Scan the data for "pages" and copy each matching line.

** Stored data follows **

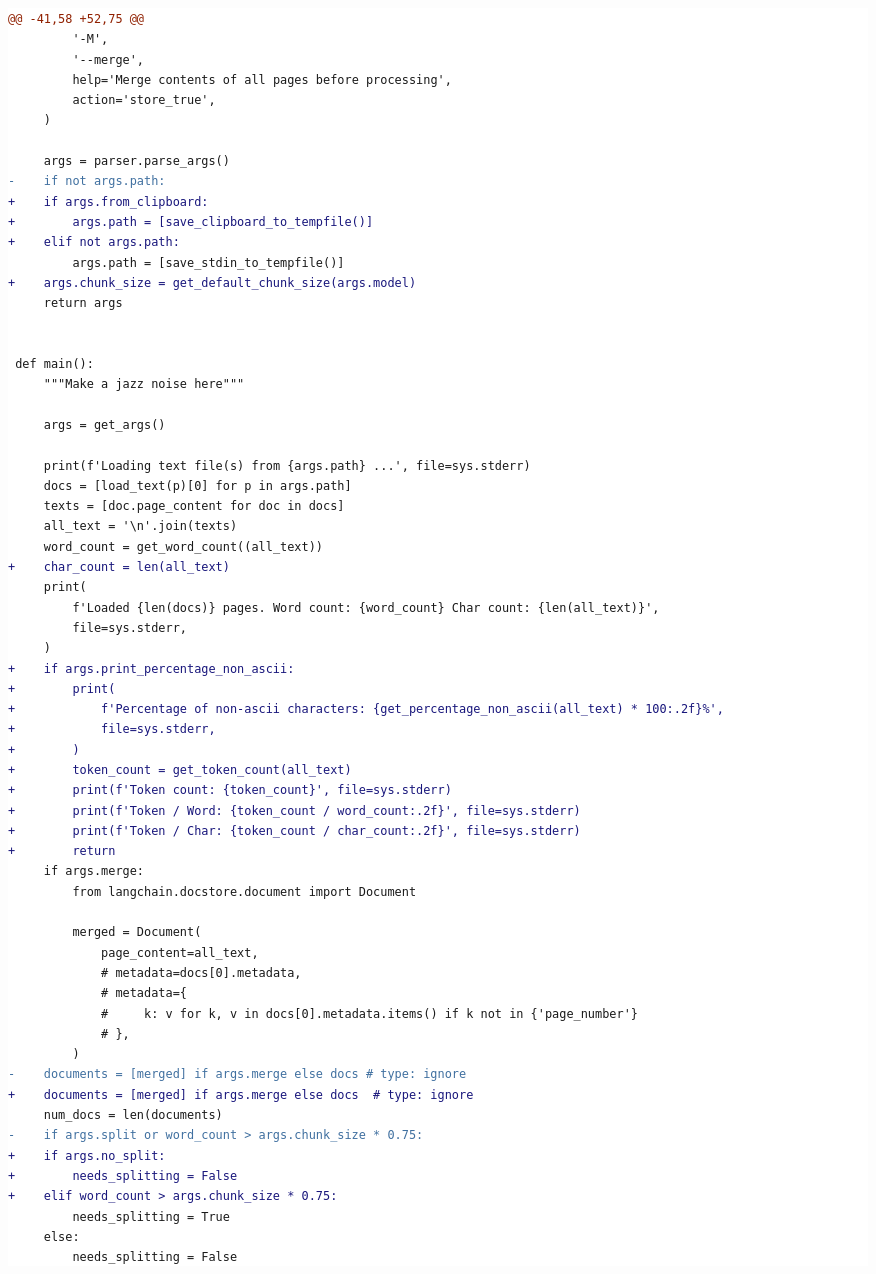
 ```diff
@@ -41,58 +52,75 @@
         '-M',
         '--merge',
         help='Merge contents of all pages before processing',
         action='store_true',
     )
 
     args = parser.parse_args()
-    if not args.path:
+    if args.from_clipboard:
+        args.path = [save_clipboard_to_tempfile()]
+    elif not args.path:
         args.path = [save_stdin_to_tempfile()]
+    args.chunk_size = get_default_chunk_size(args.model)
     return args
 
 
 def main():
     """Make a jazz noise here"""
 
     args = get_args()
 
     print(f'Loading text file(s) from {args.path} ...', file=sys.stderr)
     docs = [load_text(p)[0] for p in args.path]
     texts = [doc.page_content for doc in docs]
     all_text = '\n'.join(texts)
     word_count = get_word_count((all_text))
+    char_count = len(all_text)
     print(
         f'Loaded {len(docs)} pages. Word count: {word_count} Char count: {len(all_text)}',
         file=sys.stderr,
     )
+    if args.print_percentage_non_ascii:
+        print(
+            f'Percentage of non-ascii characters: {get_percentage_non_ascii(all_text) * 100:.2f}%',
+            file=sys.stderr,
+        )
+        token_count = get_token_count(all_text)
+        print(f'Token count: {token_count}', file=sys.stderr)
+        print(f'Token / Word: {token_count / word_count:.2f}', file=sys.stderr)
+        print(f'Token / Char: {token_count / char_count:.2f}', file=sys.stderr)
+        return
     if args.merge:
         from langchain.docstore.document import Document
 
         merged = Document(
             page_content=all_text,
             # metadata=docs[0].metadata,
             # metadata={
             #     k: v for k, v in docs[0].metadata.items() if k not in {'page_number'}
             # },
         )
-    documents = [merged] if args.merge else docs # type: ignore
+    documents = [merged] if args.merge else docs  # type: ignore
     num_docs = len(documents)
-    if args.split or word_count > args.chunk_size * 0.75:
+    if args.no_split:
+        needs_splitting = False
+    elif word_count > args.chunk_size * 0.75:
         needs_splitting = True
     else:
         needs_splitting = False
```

** End of Stored data **

* [Exercise solution]
         help='Merge contents of all pages before processing',
         f'Loaded {len(docs)} pages. Word count: {word_count} Char count: {len(all_text)}',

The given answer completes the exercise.